At that, Rael mockingly imitated his words exactly the same way.
“Ha.”
The man moistened his lower lip with his tongue and laughed emptily. His neck reddened like heating up, and he seemed about to say something but frowned and held back.
But given Rael’s characteristic of not knowing when to stop once she got started, there was no way she would stop. Rael approached menacingly with large strides and grabbed the burning cigar from Reizen’s hand.
“It should be… hot.”
As Reizen tried to pull the cigar away, Rael yanked it out completely like pulling grass and scattered the burning straw into the sea.
The ship swayed in the wind as fierce waves crashed in. The burning straw, hot as embers, burrowed between the two people while giving off smoke. Through it, the thoroughly angered woman shouted loud enough to make the ship depart.
Through the face half-hidden by hazy smoke came a voice resembling Melissa’s wailing.
“Do you know what gentle people like my sister want after enduring, enduring, and enduring more until they finally get angry? Just one word saying sorry!”
At those words, Reizen’s eyes slowly widened.
“If you made someone like that run away, I can’t even imagine how awful you must have been, really! That’s why I’m even more angry!”
Awful. You’re saying I’m awful?
It felt like being hit hard on the back of the head.
Reizen quietly blinked his clouded eyes.
“What are you going to do when you meet my sister if you don’t even know what the problem is? All the problems will repeat, wouldn’t it be better not to meet at all?”
The last words left quite a deep wound in Reizen’s heart. He bit his coral-colored lips and silently twisted his eyes in pain.
After briefly lowering his head in silence, the man let out a long sigh and took out a cigar from his suit’s inner pocket to give to Rael.
“What’s this.
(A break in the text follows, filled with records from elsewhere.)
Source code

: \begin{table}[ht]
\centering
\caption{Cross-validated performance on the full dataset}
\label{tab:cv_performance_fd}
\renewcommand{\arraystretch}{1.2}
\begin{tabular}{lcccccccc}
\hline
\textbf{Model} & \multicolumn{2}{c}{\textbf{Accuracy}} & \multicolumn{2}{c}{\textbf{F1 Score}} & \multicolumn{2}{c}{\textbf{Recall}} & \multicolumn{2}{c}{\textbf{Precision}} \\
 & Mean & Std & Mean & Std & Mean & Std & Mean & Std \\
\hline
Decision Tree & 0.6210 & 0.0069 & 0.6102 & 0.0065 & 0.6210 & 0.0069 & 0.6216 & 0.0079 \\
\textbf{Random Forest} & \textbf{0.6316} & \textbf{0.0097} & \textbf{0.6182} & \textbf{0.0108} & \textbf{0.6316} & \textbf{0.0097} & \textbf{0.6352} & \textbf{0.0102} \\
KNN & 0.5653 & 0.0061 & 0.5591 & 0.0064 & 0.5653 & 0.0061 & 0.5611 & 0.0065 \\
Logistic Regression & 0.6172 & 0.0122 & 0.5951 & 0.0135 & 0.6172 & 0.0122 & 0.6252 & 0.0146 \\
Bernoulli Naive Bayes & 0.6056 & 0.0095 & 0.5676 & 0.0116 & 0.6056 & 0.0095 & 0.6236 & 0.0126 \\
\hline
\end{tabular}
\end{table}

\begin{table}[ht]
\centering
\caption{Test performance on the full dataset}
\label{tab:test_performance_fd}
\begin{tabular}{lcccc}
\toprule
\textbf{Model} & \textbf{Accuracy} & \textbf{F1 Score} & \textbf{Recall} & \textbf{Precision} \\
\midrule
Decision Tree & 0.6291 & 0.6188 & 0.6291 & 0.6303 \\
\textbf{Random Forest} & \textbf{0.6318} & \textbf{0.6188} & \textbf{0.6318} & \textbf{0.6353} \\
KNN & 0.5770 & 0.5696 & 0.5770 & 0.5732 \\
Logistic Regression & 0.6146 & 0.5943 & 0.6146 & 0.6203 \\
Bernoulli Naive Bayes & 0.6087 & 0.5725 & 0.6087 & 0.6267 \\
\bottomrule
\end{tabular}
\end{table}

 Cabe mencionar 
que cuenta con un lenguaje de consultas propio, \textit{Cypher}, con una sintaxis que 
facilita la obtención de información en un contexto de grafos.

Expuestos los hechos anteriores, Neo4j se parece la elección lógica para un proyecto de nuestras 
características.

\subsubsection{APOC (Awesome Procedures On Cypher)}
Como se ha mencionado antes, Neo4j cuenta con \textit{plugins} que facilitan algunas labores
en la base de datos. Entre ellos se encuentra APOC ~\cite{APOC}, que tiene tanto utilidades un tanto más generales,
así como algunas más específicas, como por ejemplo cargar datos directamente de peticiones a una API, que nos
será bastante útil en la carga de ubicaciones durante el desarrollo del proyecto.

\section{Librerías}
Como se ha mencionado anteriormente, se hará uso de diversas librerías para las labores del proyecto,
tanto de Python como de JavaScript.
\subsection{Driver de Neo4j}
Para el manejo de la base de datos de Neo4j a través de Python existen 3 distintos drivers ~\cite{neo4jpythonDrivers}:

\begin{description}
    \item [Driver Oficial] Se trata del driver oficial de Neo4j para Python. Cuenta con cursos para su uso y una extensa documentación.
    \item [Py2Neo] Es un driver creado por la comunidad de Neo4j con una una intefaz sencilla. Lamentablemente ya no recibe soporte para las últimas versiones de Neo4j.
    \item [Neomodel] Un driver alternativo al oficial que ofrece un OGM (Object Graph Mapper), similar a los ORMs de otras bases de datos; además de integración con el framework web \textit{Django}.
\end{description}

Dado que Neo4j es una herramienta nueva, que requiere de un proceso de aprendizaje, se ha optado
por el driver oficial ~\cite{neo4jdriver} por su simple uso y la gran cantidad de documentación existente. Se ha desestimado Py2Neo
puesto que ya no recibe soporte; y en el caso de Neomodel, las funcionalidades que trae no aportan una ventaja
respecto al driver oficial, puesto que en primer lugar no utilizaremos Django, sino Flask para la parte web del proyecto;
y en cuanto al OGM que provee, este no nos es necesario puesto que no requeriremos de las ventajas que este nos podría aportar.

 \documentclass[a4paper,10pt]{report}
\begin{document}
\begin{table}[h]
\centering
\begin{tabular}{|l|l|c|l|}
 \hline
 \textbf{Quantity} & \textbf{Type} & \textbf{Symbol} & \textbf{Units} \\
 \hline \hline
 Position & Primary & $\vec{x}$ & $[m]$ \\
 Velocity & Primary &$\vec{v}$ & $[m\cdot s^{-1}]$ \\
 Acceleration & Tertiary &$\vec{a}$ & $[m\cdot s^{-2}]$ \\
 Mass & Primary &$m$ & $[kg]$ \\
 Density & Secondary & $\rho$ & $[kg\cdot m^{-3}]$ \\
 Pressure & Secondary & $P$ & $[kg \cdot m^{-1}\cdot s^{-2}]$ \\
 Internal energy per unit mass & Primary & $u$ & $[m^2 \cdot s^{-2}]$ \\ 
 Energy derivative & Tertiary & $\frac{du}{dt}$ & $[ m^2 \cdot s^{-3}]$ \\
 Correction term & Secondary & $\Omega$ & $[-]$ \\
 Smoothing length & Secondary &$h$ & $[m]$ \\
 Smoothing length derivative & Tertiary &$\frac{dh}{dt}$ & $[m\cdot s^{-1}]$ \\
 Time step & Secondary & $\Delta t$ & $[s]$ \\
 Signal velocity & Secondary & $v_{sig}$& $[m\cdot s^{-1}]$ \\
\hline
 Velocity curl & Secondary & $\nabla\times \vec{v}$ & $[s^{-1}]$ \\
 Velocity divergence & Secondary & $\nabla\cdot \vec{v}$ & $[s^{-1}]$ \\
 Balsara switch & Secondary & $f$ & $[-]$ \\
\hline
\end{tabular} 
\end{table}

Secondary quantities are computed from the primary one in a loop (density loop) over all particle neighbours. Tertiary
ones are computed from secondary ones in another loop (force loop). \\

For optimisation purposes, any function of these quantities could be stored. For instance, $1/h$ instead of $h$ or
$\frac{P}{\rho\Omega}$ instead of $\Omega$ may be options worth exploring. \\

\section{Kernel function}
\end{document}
Surrendering?”
As Rael glared while breathing heavily in displeasure, Reizen lit it for her and said.
“Thanks for the lesson. The mast fee is expensive, so I’d like another one tomorrow.”
“What are you saying.”
Rael hunched her neck and made a grotesque expression. Still, she must have wanted the cigar as she took it, put it in her mouth, and even let him light it.
Looking up at the man carefully lighting it for her, Rael glanced at Reizen like she was seeing a strange person.
The next day, upon arriving in Glinford, Reizen immediately received reports on the domestic situation.
People who had been waiting for his return came to the port, bringing along a band to set off fireworks and give welcoming greetings before laying out their reports.
Once again, his schedule was packed without a moment to breathe. All sorts of information poured down like a waterfall, heavily weighing down and overwhelming the man regardless of his will.
Among them, the most notable was a photograph of Selheim and Melissa taken at some rural port.
“The Crown Prince is dead, they say.”
He knew that revolutionary remnants were hunting down and dealing with former nobles and royal family members like hunters. It was their way of venting anger that had been suppressed by the privileged class for a long time.
Some felt it was necessary for self-purification, but he didn’t feel particularly good about those arrows being aimed at Melissa.
Moreover, Melissa had previously said that whatever happened with the Crown Prince’s death would affect her. If she had witnessed Selheim’s death firsthand, there was no telling what emotional turmoil she might be going through now.
Reizen crumpled the photograph with dry eyes. In the distorted photo in his hand, Selheim was smiling. That face, touching Melissa’s hair and smiling faintly, was clearly that of a man in love.
A terrible thirst rose from within.
He unfolded the crumpled photo and traced the face of the woman whose back was barely visible. If she had just turned slightly to the side when the photo was taken, he could have seen even 0.1mm of that missed face.
Regretful, upset, and therefore even more maddening.
“Hah…”
Reizen buried his face in both hands. As he was letting out deep sighs three or four times like that, his secretary came in and handed him a letter, saying it was an urgent communication.
It was a letter from Emerson, who had taken leave saying she was going to visit her teacher in Bayern.